System and method for error detection in a redundant memory system
A system and method is disclosed for detecting errors in memory. A memory subsystem that includes a set of parallel memory channels is disclosed. Data is saved such that a duplicate copy of data is saved to the opposite memory channel according to a horizontal mirroring scheme or a vertical mirroring scheme. A cyclic redundancy code is generated on the basis of the data bits and address bits. The generated cyclic redundancy code and a copy of the cyclic redundancy code are saved to the memory channels according to a horizontal mirroring scheme or a vertical mirroring scheme.
Latest Patents:
The present disclosure relates generally to computer systems and information handling systems, and, more particularly, to a system and method for detecting errors in mirrored memory
BACKGROUNDAs the value and use of information continues to increase, individuals and businesses seek additional ways to process and store information. One option available to these users is an information handling system. An information handling system generally processes, compiles, stores, and/or communicates information or data for business, personal, or other purposes thereby allowing users to take advantage of the value of the information. Because technology and information handling needs and requirements vary between different users or applications, information handling systems may vary with respect to the type of information handled; the methods for handling the information; the methods for processing, storing or communicating the information; the amount of information processed, stored, or communicated; and the speed and efficiency with which the information is processed, stored, or communicated. The variations in information handling systems allow for information handling systems to be general or configured for a specific user or specific use such as financial transaction processing, airline reservations, enterprise data storage, or global communications. In addition, information handling systems may include or comprise a variety of hardware and software components that may be configured to process, store, and communicate information and may include one or more computer systems, data storage systems, and networking systems.

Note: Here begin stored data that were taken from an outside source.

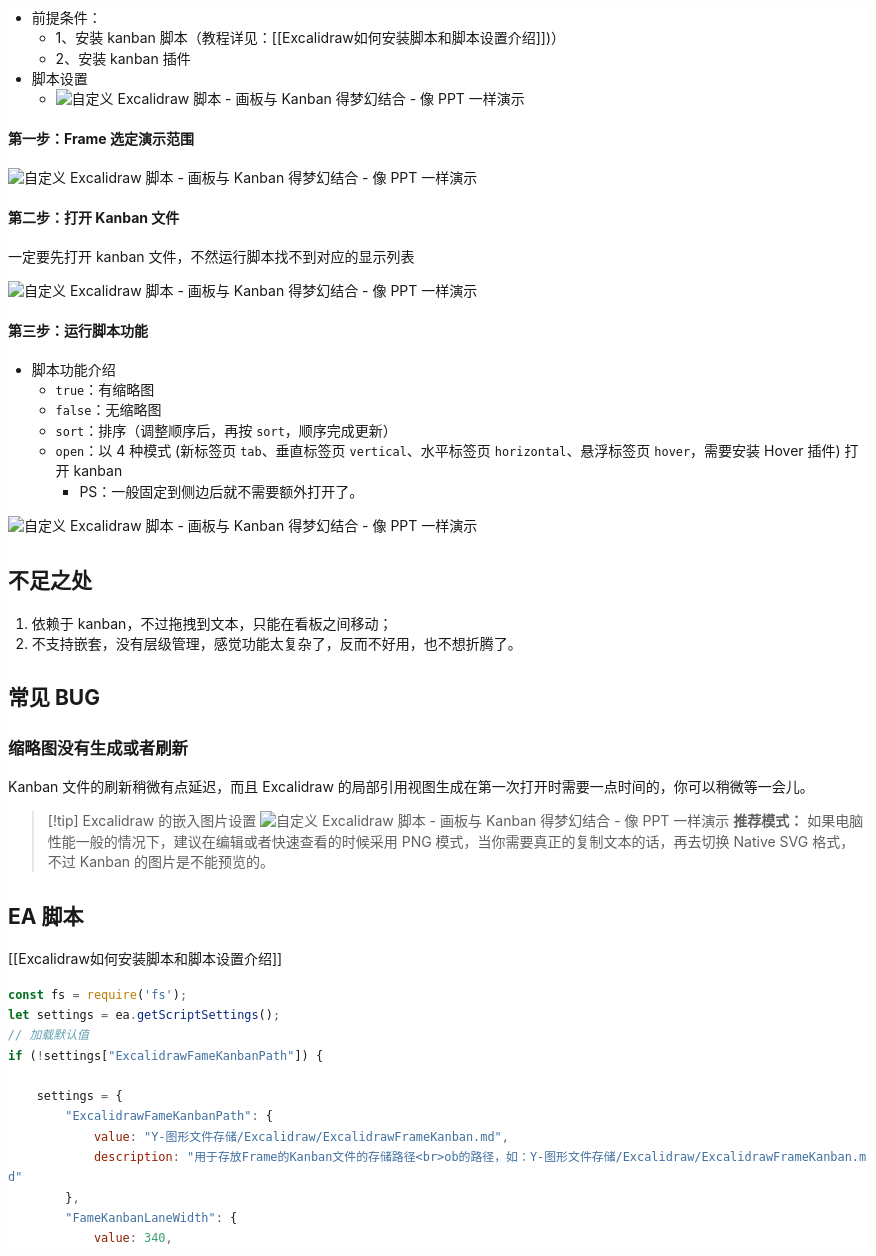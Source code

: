 - 前提条件：
	- 1、安装 kanban 脚本（教程详见：[[Excalidraw如何安装脚本和脚本设置介绍]])）
	- 2、安装 kanban 插件
- 脚本设置
	- ![自定义 Excalidraw 脚本 - 画板与 Kanban 得梦幻结合 - 像 PPT 一样演示](https://cdn.pkmer.cn/images/202401222205481.png!pkmer)

#### 第一步：Frame 选定演示范围

![自定义 Excalidraw 脚本 - 画板与 Kanban 得梦幻结合 - 像 PPT 一样演示](https://cdn.pkmer.cn/images/202401222205482.png!pkmer)

#### 第二步：打开 Kanban 文件

一定要先打开 kanban 文件，不然运行脚本找不到对应的显示列表

![自定义 Excalidraw 脚本 - 画板与 Kanban 得梦幻结合 - 像 PPT 一样演示](https://cdn.pkmer.cn/images/202401222205483.png!pkmer)

#### 第三步：运行脚本功能

- 脚本功能介绍
	- `true`：有缩略图
	- `false`：无缩略图
	- `sort`：排序（调整顺序后，再按 `sort`，顺序完成更新）
	- `open`：以 4 种模式 (新标签页 `tab`、垂直标签页 `vertical`、水平标签页 `horizontal`、悬浮标签页 `hover`，需要安装 Hover 插件) 打开 kanban
		- PS：一般固定到侧边后就不需要额外打开了。

![自定义 Excalidraw 脚本 - 画板与 Kanban 得梦幻结合 - 像 PPT 一样演示](https://cdn.pkmer.cn/images/202401222205485.png!pkmer)

## 不足之处

1. 依赖于 kanban，不过拖拽到文本，只能在看板之间移动；
2. 不支持嵌套，没有层级管理，感觉功能太复杂了，反而不好用，也不想折腾了。

## 常见 BUG

### 缩略图没有生成或者刷新

Kanban 文件的刷新稍微有点延迟，而且 Excalidraw 的局部引用视图生成在第一次打开时需要一点时间的，你可以稍微等一会儿。

> [!tip] Excalidraw 的嵌入图片设置
> ![自定义 Excalidraw 脚本 - 画板与 Kanban 得梦幻结合 - 像 PPT 一样演示](https://cdn.pkmer.cn/images/202401222205486.png!pkmer)
>  **推荐模式：** 如果电脑性能一般的情况下，建议在编辑或者快速查看的时候采用 PNG 模式，当你需要真正的复制文本的话，再去切换 Native SVG 格式，不过 Kanban 的图片是不能预览的。

## EA 脚本

[[Excalidraw如何安装脚本和脚本设置介绍]]

```js
const fs = require('fs');
let settings = ea.getScriptSettings();
// 加载默认值
if (!settings["ExcalidrawFameKanbanPath"]) {

    settings = {
        "ExcalidrawFameKanbanPath": {
            value: "Y-图形文件存储/Excalidraw/ExcalidrawFrameKanban.md",
            description: "用于存放Frame的Kanban文件的存储路径<br>ob的路径，如：Y-图形文件存储/Excalidraw/ExcalidrawFrameKanban.md"
        },
        "FameKanbanLaneWidth": {
            value: 340,
```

Memory systems, including mirrored memory systems, often use Hamming error correction codes for the purpose of identifying errors in saved data. Although Hamming error correction codes may be effective at identifying single bit errors, Hamming error correction codes are less effective at identifying multiple bit errors. The inability of these memory systems to handle multi-bit errors may cause an error correction routine to be performed that is itself flawed but nonetheless recognized as being correct and yielding valid data. In addition, some multi-bit errors may not be recognized. As a result, the incorrect data in the code word will not be corrected and will be recognized as valid. In addition, if there is a fault in the memory system that causes can address failure resulting in one or more addresses lines being in error, the accessed data at the memory location will return a valid error correction code, but will nevertheless be wrong data.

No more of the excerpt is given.